What are our basic needs?
Constant body temperature (98.6 F.)
Food is a need that is bought with money or time, so we can realize immediate value in it.
Body temperature has to be maintained by mechanical means, ie heat in winter, air conditioning in summer. These mechanical means cost initially on the front end and cost to maintain them, as we are aware of when we receive our utility bills.
Lets focus on the two basic needs that are often taken for granted, maybe because we do not immediately see value in them.
Air is, well, (for the time being, and the most part) still free. I suppose if we have to air up our auto tires, while on the road, we see immediate value in air. Then some Ecology students or Al Gore would discuss with us how much value we derive from the air we now breathe freely, and for how long we will be able to breathe this reliably clean air. Then for those of us who live in major metropolitan areas, the issue of clean air and the value of it is very real.
Let's talk about Free Air later.
Instead let's focus on Free Water, and the value of it. Did my Grammar School Teacher coin the phrase, "You can lead a horse to water, but you can not make him drink"; Or was she borrowing a quote from a timeless philosopher? What ever the case may be, the saying still remains true today and is relevant to this essay. If I were to take you by the hand and show you a cool, pure spring of water, maybe a natural mountain spring, a healthy spring, would you drink from it? Some would probably want it tested (a very good point). For the most part, though, this healthy spring is free. We would really see value in it if it were tested. Tested for what?
Well, let's back up a little and see where I came up with our four basic needs, no it was not from my High School Biology teacher, although I'm sure they led me to that knowledge, I just did not drink.
Abraham Maslow (1908-1970): PhD. In Psychology who created the now famous, "Hierarchy of Needs", labeled our 4 basic needs as the "physiological needs" and and are the foundation of all our need. Yes there are more, but the basics must be met before we advance to the others.
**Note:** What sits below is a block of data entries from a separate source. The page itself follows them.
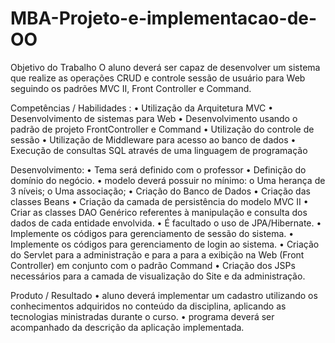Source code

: # MBA-Projeto-e-implementacao-de-OO


Objetivo do Trabalho
O aluno deverá ser capaz de desenvolver um sistema que
realize as operações CRUD e controle sessão de usuário
para Web seguindo os padrões MVC II, Front Controller e
Command.

Competências / Habilidades :
• Utilização da Arquitetura MVC
• Desenvolvimento de sistemas para Web
• Desenvolvimento usando o padrão de projeto
FrontController e Command
• Utilização do controle de sessão
• Utilização de Middleware para acesso ao banco de
dados
• Execução de consultas SQL através de uma
linguagem de programação

Desenvolvimento:
• Tema será definido com o professor
• Definição do domínio do negócio.
• modelo deverá possuir no mínimo:
o Uma herança de 3 níveis;
o Uma associação;
• Criação do Banco de Dados
• Criação das classes Beans
• Criação da camada de persistência do modelo MVC 
II
• Criar as classes DAO Genérico referentes à
manipulação e consulta dos dados de cada entidade
envolvida.
• É facultado o uso de JPA/Hibernate.
• Implemente os códigos para gerenciamento de
sessão do sistema.
• Implemente os códigos para gerenciamento de login
ao sistema.
• Criação do Servlet para a administração e para a
para a exibição na Web (Front Controller) em
conjunto com o padrão Command
• Criação dos JSPs necessários para a camada de
visualização do Site e da administração.

Produto / Resultado
• aluno deverá implementar um cadastro utilizando os
conhecimentos adquiridos no conteúdo da disciplina,
aplicando as tecnologias ministradas durante o
curso.
• programa deverá ser acompanhado da descrição da
aplicação implementada. 
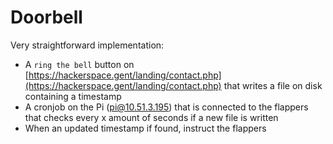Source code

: # Doorbell

Very straightforward implementation:

* A `ring the bell` button on [https://hackerspace.gent/landing/contact.php](https://hackerspace.gent/landing/contact.php) that writes a file on disk containing a timestamp
* A cronjob on the Pi (pi@10.51.3.195) that is connected to the flappers that checks every x amount of seconds if a new file is written
* When an updated timestamp if found, instruct the flappers

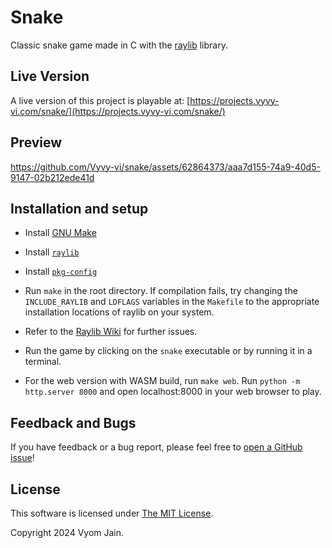 # Snake

Classic snake game made in C with the [raylib](https://github.com/raysan5/raylib) library.

## Live Version

A live version of this project is playable at: [https://projects.vyvy-vi.com/snake/](https://projects.vyvy-vi.com/snake/)

## Preview

https://github.com/Vyvy-vi/snake/assets/62864373/aaa7d155-74a9-40d5-9147-02b212ede41d

## Installation and setup

- Install [GNU Make](https://www.gnu.org/software/make/#download)
- Install [`raylib`](https://github.com/raysan5/raylib?tab=readme-ov-file#build-and-installation)
- Install [`pkg-config`](https://pkgconfig.freedesktop.org/releases/)
- Run `make` in the root directory. If compilation fails, try changing the `INCLUDE_RAYLIB` and `LDFLAGS` variables in the `Makefile` to the appropriate installation locations of raylib on your system.
- Refer to the [Raylib Wiki](https://github.com/raysan5/raylib/wiki#development-platforms) for further issues.
- Run the game by clicking on the `snake` executable or by running it in a terminal.

- For the web version with WASM build, run `make web`. Run `python -m http.server 8000` and open localhost:8000 in your web browser to play.

## Feedback and Bugs

If you have feedback or a bug report, please feel free to [open a GitHub issue](https://github.com/Vyvy-vi/snake/issues/new/choose)!

## License

This software is licensed under [The MIT License](LICENSE).

Copyright 2024 Vyom Jain.
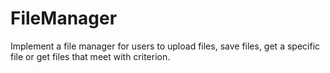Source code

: # FileManager
Implement a file manager for users to upload files, save files, get a specific file or get files that meet with criterion.
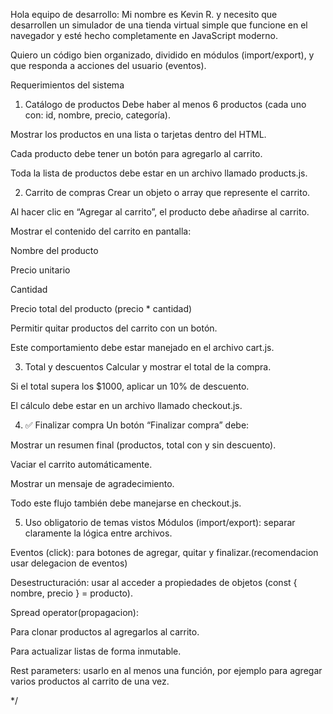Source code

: Hola equipo de desarrollo:
Mi nombre es Kevin R. y necesito que desarrollen un simulador de una 
tienda virtual simple que funcione en el navegador y esté 
hecho completamente en JavaScript moderno.

Quiero un código bien organizado, dividido en módulos (import/export), y que responda a acciones del usuario (eventos).

 Requerimientos del sistema
1.  Catálogo de productos
Debe haber al menos 6 productos (cada uno con: id, nombre, precio, categoría).

Mostrar los productos en una lista o tarjetas dentro del HTML.

Cada producto debe tener un botón para agregarlo al carrito.

Toda la lista de productos debe estar en un archivo llamado products.js.

2. Carrito de compras
Crear un objeto o array que represente el carrito.

Al hacer clic en “Agregar al carrito”, el producto debe añadirse al carrito.

Mostrar el contenido del carrito en pantalla:

Nombre del producto

Precio unitario

Cantidad

Precio total del producto (precio * cantidad)

Permitir quitar productos del carrito con un botón.

Este comportamiento debe estar manejado en el archivo cart.js.

3. Total y descuentos
Calcular y mostrar el total de la compra.

Si el total supera los $1000, aplicar un 10% de descuento.

El cálculo debe estar en un archivo llamado checkout.js.

4. ✅ Finalizar compra
Un botón “Finalizar compra” debe:

Mostrar un resumen final (productos, total con y sin descuento).

Vaciar el carrito automáticamente.

Mostrar un mensaje de agradecimiento.

Todo este flujo también debe manejarse en checkout.js.

5. Uso obligatorio de temas vistos
Módulos (import/export): separar claramente la lógica entre archivos.

Eventos (click): para botones de agregar, quitar y finalizar.(recomendacion usar delegacion de eventos)

Desestructuración: usar al acceder a propiedades de objetos (const { nombre, precio } = producto).

Spread operator(propagacion):

Para clonar productos al agregarlos al carrito.

Para actualizar listas de forma inmutable.

Rest parameters: usarlo en al menos una función, por ejemplo para agregar varios productos al carrito de una vez.

*/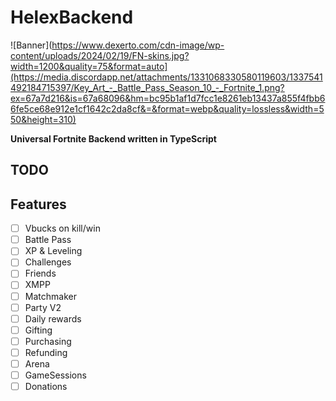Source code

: # HelexBackend
![Banner](https://www.dexerto.com/cdn-image/wp-content/uploads/2024/02/19/FN-skins.jpg?width=1200&quality=75&format=auto](https://media.discordapp.net/attachments/1331068330580119603/1337541492184715397/Key_Art_-_Battle_Pass_Season_10_-_Fortnite_1.png?ex=67a7d216&is=67a68096&hm=bc95b1af1d7fcc1e8261eb13437a855f4fbb66fe5ce68e912e1cf1642c2da8cf&=&format=webp&quality=lossless&width=550&height=310)

**Universal Fortnite Backend written in TypeScript**

## TODO

## Features

- [ ] Vbucks on kill/win
- [ ] Battle Pass
- [ ] XP & Leveling
- [ ] Challenges
- [ ] Friends
- [ ] XMPP
- [ ] Matchmaker
- [ ] Party V2
- [ ] Daily rewards
- [ ] Gifting
- [ ] Purchasing
- [ ] Refunding
- [ ] Arena
- [ ] GameSessions
- [ ] Donations
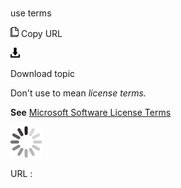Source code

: # 

use terms

![Copy URL](media/use-terms/Copy.png)
Copy URL

![Download](media/use-terms/Download.png)

Download topic

Don't use to mean *license terms.*

**See** [Microsoft Software License Terms](https://worldready.cloudapp.net/Styleguide/Read?id=2700&topicid=33682)

![In progress](media/use-terms/activity-large.gif)

URL :
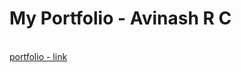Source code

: <h1> My Portfolio - Avinash R C</h1><br>
<a href="[https://scikit-learn.org/](https://avinash300802.github.io/portfolio/)https://avinash300802.github.io/portfolio/">portfolio - link<a>
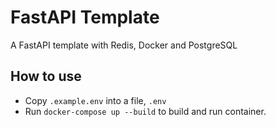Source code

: # FastAPI Template
A FastAPI template with Redis, Docker and PostgreSQL

## How to use
- Copy `.example.env` into a file, `.env`
- Run `docker-compose up --build` to build and run container.
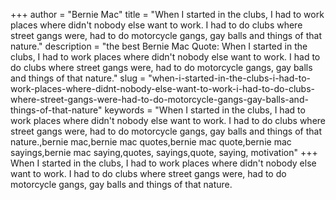 +++
author = "Bernie Mac"
title = "When I started in the clubs, I had to work places where didn't nobody else want to work. I had to do clubs where street gangs were, had to do motorcycle gangs, gay balls and things of that nature."
description = "the best Bernie Mac Quote: When I started in the clubs, I had to work places where didn't nobody else want to work. I had to do clubs where street gangs were, had to do motorcycle gangs, gay balls and things of that nature."
slug = "when-i-started-in-the-clubs-i-had-to-work-places-where-didnt-nobody-else-want-to-work-i-had-to-do-clubs-where-street-gangs-were-had-to-do-motorcycle-gangs-gay-balls-and-things-of-that-nature"
keywords = "When I started in the clubs, I had to work places where didn't nobody else want to work. I had to do clubs where street gangs were, had to do motorcycle gangs, gay balls and things of that nature.,bernie mac,bernie mac quotes,bernie mac quote,bernie mac sayings,bernie mac saying,quotes, sayings,quote, saying, motivation"
+++
When I started in the clubs, I had to work places where didn't nobody else want to work. I had to do clubs where street gangs were, had to do motorcycle gangs, gay balls and things of that nature.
Dr. Maslow identified the physiological needs as, oxygen, water, protein, salt, sugar, calcium, and other minerals and vitamins. They also include the need to maintain a pH balance (getting too acidic or base will kill you) and temperature (98.6 or near to it). Also, there's the needs to be active, to rest, to sleep, to get rid of wastes (CO2, sweat, urine, and feces), to avoid pain, and to have sex. Quite a collection!
I said (well, I and Dr. Maslow) all that to say this. Remember, I'm backing up and asked the question, "tested for what." Well Doctor Maslow listed all kinds of ingredients, I assume for the food group of which included minerals and proper pH balance. So then if minerals and a proper pH balance is essential to our basic needs, we would want to test that water for the same. Then if I pulled out my handy swimming pool water test kit and the healthy spring water tested no chlorine, not acidic, perfect pH balance, and I found a good mix of trace minerals, could we see value in it? Forgive me if I answer, sure we would see value and that healthy spring water would be desirous to drink.
Let me conclude this theses on a couple of points; Dr. Maslow died a reliably young man, perhaps he lost focus on his theorizing. One article stated he embarked on a crusade into "Humanistic Psychology". For whatever reason, he died at age 62, he is not a very good reference for my next point.
The Bible states in Gen. 6: 3 mans' days shall be one hundred and twenty years. While we seem to be doing better, the life expectancy in the late 1800's was like 45 yrs., And is now around 75 yrs., Very few Americans live to see 120, and if some reach 100, their quality of life is badly degraded . This is unlike most Japanese men, who live near the reefs of Okinawa.